BEGIN Exercise data

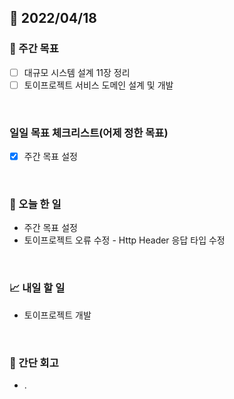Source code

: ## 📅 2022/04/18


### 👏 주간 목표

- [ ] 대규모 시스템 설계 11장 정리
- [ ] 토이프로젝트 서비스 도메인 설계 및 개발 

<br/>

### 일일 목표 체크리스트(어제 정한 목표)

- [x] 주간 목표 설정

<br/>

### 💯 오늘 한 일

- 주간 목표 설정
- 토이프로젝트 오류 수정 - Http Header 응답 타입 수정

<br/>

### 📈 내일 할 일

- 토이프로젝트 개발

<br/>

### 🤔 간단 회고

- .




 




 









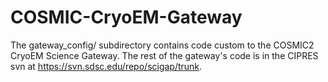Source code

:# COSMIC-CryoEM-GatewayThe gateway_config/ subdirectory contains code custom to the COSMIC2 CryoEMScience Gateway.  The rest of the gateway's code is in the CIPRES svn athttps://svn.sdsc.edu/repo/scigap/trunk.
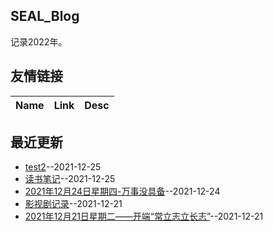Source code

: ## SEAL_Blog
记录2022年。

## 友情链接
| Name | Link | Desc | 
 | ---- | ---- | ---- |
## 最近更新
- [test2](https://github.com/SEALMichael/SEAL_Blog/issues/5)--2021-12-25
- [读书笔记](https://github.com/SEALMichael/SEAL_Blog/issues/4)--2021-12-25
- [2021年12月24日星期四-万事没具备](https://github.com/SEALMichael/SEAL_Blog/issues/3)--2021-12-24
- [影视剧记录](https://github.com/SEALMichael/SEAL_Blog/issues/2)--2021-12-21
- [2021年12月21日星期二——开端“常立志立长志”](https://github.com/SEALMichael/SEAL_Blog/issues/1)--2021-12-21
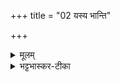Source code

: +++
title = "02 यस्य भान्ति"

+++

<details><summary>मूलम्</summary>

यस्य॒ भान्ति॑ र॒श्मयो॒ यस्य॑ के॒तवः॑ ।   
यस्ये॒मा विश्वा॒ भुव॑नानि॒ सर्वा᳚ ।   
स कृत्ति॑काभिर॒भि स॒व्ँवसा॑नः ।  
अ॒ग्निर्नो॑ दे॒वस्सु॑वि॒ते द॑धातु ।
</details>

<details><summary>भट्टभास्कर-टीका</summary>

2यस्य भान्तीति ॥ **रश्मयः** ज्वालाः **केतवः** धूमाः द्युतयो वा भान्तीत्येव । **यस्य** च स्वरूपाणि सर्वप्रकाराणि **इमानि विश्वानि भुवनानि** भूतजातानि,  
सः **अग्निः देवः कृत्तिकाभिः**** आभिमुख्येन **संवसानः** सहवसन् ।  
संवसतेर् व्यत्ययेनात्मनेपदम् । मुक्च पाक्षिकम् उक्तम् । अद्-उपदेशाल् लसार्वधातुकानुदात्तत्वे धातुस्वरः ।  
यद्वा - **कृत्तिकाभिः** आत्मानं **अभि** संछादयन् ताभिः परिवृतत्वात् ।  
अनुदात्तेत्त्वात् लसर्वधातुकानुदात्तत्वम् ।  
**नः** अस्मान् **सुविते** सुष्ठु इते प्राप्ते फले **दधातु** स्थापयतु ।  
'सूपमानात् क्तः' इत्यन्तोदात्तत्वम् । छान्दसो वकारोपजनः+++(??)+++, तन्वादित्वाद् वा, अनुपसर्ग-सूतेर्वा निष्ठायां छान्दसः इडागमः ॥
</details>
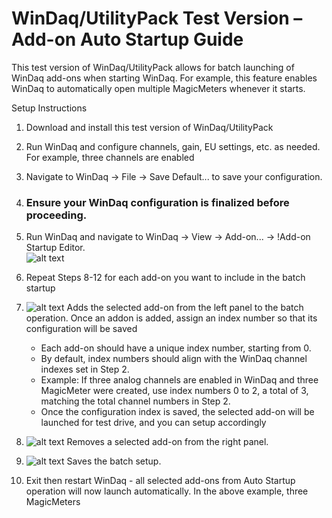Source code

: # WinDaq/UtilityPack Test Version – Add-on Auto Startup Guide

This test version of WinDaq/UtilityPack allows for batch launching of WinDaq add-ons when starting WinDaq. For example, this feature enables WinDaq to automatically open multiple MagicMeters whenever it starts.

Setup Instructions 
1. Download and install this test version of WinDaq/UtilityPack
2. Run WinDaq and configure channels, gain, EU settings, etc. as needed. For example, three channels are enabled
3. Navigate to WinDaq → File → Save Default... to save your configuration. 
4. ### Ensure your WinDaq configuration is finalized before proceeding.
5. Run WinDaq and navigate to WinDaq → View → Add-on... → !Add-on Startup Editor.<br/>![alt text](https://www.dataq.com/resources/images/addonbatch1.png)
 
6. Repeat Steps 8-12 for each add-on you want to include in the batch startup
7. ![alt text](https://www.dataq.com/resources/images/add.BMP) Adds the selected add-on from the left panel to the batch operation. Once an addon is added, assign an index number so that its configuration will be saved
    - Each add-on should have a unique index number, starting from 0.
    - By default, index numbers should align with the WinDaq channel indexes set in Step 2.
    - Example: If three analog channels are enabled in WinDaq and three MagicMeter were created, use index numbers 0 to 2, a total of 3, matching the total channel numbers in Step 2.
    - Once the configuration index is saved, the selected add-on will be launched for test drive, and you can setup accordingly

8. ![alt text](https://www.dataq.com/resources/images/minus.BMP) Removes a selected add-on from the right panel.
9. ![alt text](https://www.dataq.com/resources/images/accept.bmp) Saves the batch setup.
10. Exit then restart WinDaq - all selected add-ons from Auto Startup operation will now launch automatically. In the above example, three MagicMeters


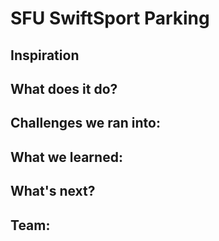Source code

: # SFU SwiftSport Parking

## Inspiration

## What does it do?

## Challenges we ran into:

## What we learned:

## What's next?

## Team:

END Exercise data
BEGIN Exercise data

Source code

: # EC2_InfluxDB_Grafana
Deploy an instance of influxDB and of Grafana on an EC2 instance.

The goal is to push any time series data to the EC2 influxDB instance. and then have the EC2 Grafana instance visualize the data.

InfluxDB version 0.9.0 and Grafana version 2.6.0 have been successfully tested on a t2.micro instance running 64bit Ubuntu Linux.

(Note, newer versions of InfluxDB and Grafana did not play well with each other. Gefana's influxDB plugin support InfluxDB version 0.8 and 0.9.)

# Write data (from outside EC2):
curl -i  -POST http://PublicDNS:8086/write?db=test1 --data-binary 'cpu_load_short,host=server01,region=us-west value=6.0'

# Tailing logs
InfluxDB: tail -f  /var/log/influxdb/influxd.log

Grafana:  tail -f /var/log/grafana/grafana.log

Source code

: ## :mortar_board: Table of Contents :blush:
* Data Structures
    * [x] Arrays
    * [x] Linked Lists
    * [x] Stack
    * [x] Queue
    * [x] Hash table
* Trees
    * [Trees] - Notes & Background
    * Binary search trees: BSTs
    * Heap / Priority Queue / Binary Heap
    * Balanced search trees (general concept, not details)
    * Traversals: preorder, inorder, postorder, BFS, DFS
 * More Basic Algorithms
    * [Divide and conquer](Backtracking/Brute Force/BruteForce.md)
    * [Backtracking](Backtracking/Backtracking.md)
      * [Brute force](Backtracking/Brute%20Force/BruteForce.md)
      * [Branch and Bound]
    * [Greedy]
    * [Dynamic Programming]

END Exercise data
BEGIN Exercise data

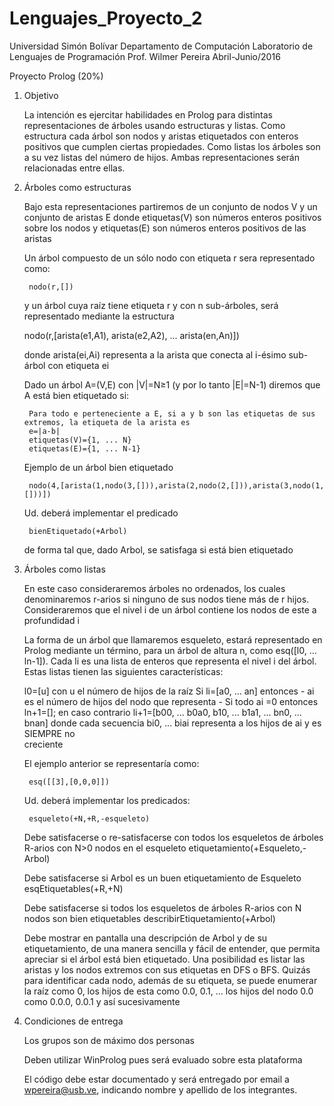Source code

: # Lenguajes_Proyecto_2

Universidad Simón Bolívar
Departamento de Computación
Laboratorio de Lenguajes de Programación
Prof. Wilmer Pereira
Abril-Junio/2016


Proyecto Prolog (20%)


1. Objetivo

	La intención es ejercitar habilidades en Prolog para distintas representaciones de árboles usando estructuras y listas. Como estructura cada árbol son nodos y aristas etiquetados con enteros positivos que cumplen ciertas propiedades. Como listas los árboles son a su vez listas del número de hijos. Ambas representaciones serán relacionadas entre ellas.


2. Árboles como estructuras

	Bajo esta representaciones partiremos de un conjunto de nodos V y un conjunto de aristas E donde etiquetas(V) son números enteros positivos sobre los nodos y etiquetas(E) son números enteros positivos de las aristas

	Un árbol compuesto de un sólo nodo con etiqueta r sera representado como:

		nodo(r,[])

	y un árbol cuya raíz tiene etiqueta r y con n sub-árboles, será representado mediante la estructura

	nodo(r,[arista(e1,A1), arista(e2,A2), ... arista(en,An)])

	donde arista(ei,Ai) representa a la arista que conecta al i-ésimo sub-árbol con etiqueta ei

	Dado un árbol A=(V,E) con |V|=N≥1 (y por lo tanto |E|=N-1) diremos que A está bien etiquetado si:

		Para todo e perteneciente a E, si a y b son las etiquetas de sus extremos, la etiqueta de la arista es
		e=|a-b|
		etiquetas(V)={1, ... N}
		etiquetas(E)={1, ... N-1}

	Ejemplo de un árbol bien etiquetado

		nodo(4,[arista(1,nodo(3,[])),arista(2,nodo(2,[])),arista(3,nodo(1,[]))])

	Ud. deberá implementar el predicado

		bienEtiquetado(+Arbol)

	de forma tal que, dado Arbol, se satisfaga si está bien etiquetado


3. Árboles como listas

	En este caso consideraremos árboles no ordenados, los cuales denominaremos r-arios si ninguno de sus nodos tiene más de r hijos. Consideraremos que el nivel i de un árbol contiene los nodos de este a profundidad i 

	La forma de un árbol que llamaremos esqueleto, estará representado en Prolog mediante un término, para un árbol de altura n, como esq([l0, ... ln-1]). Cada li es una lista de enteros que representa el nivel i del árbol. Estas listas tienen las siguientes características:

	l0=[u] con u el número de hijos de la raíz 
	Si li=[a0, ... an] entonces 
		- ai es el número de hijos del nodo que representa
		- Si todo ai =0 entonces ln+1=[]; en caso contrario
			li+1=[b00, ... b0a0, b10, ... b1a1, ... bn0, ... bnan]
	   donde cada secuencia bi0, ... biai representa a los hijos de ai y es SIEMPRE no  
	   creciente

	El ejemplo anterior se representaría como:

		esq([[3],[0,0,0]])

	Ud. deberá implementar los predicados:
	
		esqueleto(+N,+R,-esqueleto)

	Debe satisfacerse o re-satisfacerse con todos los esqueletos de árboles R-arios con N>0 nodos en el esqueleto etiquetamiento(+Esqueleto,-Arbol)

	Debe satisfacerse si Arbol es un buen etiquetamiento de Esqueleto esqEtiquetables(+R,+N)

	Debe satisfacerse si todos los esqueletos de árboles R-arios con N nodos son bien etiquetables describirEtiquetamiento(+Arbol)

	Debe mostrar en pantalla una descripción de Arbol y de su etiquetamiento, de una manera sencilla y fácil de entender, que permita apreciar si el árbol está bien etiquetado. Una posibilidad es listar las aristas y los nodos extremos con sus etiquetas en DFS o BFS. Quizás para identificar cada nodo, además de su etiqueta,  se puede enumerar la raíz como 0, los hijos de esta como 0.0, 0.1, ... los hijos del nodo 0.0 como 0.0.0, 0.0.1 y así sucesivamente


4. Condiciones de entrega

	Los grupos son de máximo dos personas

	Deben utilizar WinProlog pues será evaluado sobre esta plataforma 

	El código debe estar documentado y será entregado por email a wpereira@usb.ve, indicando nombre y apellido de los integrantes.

END Exercise data

What is required - Find the word "extremos" in the entries. Copy each line that holds it.

Expected output -
		Para todo e perteneciente a E, si a y b son las etiquetas de sus extremos, la etiqueta de la arista es
	Debe mostrar en pantalla una descripción de Arbol y de su etiquetamiento, de una manera sencilla y fácil de entender, que permita apreciar si el árbol está bien etiquetado. Una posibilidad es listar las aristas y los nodos extremos con sus etiquetas en DFS o BFS. Quizás para identificar cada nodo, además de su etiqueta,  se puede enumerar la raíz como 0, los hijos de esta como 0.0, 0.1, ... los hijos del nodo 0.0 como 0.0.0, 0.0.1 y así sucesivamente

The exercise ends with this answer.